*HOW TO COMPLETE THIS TASK*
Return nothing but the lines from the line containing "-q for query" through the last line of the records, reproduced exactly.

*DATASET EXCERPTS*
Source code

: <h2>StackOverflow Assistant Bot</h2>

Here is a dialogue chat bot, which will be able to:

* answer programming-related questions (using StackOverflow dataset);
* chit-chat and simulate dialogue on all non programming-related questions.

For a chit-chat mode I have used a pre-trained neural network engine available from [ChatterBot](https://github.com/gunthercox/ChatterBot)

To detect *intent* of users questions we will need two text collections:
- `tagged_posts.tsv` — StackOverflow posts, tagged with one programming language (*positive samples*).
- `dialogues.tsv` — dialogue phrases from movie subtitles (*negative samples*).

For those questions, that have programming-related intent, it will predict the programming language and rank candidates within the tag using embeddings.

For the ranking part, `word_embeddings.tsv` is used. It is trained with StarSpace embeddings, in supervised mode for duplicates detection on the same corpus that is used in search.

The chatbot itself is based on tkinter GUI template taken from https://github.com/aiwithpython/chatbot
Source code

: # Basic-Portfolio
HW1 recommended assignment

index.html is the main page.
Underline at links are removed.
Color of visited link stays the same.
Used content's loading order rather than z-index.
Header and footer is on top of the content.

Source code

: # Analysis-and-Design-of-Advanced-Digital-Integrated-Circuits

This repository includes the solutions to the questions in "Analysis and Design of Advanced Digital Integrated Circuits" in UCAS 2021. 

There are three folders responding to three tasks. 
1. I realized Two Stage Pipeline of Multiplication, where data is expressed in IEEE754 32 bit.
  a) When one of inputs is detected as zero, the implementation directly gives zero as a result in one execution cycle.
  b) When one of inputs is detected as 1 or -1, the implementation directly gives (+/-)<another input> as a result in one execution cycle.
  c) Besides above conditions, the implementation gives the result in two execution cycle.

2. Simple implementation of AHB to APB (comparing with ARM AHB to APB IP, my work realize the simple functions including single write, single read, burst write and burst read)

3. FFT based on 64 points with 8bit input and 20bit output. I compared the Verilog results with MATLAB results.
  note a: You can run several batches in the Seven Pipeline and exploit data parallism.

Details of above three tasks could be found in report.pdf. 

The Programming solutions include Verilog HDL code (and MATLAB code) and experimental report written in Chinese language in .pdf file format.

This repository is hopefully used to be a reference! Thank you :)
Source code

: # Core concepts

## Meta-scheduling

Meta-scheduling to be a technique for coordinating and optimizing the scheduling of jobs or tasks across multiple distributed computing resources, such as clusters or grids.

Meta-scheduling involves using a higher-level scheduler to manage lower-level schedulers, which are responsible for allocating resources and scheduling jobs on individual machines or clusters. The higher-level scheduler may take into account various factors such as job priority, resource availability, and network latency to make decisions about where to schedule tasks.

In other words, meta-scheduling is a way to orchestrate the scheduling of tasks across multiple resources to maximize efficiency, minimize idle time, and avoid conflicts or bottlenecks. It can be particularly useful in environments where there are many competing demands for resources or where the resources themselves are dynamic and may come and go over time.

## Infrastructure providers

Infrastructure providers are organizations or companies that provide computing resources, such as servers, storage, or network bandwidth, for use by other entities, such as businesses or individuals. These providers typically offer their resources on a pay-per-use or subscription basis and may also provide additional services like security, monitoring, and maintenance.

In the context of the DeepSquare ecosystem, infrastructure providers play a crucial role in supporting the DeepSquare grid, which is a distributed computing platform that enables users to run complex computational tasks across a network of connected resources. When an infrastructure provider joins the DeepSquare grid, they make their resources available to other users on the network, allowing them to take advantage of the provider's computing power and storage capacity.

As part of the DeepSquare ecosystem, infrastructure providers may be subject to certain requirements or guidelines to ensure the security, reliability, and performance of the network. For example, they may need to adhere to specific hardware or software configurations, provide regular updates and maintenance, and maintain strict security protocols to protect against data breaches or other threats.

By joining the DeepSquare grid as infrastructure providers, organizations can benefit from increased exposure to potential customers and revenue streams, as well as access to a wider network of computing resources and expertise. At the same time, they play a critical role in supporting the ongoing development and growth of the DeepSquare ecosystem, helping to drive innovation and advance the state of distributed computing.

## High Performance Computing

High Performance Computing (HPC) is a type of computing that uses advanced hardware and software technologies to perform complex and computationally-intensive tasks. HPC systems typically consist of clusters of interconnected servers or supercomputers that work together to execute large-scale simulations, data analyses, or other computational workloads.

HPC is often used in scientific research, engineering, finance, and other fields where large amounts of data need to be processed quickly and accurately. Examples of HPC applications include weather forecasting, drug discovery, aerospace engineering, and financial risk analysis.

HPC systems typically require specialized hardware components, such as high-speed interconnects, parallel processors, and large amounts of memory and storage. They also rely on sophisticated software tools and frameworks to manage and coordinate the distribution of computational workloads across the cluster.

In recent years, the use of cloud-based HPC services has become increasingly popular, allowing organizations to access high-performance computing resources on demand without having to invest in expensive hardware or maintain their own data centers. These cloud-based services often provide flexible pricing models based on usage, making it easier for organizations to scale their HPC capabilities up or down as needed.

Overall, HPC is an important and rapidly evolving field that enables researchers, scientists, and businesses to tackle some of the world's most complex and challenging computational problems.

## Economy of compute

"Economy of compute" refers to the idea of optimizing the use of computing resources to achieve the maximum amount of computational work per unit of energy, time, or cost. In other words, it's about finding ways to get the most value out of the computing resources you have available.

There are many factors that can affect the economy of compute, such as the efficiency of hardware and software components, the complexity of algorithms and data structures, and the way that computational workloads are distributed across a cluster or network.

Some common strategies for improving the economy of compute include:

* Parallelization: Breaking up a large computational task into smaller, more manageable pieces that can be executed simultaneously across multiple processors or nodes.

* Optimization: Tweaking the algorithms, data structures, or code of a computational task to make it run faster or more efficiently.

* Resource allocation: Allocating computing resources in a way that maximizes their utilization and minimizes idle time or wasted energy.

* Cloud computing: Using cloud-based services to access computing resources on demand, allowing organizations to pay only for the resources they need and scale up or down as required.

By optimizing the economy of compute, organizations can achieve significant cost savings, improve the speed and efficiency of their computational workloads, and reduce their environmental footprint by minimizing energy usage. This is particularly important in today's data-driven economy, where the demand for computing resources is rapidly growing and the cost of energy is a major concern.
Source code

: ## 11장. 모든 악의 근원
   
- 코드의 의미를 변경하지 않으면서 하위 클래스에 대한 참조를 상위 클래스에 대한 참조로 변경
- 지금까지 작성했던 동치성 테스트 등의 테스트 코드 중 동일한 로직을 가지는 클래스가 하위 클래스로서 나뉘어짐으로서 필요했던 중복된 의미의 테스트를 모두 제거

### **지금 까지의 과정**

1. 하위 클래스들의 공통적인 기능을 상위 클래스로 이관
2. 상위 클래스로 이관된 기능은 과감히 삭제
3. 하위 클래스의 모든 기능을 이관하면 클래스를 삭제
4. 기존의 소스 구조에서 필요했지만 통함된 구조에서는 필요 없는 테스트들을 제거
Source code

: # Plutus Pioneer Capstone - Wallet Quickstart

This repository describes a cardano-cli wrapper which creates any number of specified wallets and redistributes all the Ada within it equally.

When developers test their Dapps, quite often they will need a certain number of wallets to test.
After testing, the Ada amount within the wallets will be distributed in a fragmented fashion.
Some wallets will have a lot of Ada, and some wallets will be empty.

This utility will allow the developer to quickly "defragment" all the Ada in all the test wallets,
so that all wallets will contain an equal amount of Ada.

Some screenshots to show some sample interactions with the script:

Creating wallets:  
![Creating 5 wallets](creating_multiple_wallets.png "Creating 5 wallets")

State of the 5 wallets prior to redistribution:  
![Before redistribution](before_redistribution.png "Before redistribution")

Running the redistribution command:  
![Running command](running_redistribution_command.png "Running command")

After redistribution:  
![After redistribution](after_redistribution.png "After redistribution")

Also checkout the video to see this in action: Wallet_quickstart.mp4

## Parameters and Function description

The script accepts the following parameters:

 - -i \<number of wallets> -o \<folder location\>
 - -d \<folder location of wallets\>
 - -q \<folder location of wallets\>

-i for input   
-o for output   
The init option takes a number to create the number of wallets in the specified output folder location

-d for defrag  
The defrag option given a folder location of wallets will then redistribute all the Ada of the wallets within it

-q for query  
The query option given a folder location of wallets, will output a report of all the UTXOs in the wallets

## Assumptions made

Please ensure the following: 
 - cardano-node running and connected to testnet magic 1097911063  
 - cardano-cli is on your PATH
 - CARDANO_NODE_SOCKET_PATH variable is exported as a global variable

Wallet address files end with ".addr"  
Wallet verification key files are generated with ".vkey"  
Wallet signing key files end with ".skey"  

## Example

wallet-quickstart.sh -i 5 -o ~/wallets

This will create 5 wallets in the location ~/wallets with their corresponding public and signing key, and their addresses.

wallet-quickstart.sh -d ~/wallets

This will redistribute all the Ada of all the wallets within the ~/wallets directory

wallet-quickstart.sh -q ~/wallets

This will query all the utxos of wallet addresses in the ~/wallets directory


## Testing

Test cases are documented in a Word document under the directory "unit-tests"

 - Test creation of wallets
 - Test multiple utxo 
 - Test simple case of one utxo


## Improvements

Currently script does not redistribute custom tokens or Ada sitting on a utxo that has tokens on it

*WRITTEN ANSWER*
-q for query  
The query option given a folder location of wallets, will output a report of all the UTXOs in the wallets

## Assumptions made

Please ensure the following: 
 - cardano-node running and connected to testnet magic 1097911063  
 - cardano-cli is on your PATH
 - CARDANO_NODE_SOCKET_PATH variable is exported as a global variable

Wallet address files end with ".addr"  
Wallet verification key files are generated with ".vkey"  
Wallet signing key files end with ".skey"  

## Example

wallet-quickstart.sh -i 5 -o ~/wallets

This will create 5 wallets in the location ~/wallets with their corresponding public and signing key, and their addresses.

wallet-quickstart.sh -d ~/wallets

This will redistribute all the Ada of all the wallets within the ~/wallets directory

wallet-quickstart.sh -q ~/wallets

This will query all the utxos of wallet addresses in the ~/wallets directory


## Testing

Test cases are documented in a Word document under the directory "unit-tests"

 - Test creation of wallets
 - Test multiple utxo 
 - Test simple case of one utxo


## Improvements

Currently script does not redistribute custom tokens or Ada sitting on a utxo that has tokens on it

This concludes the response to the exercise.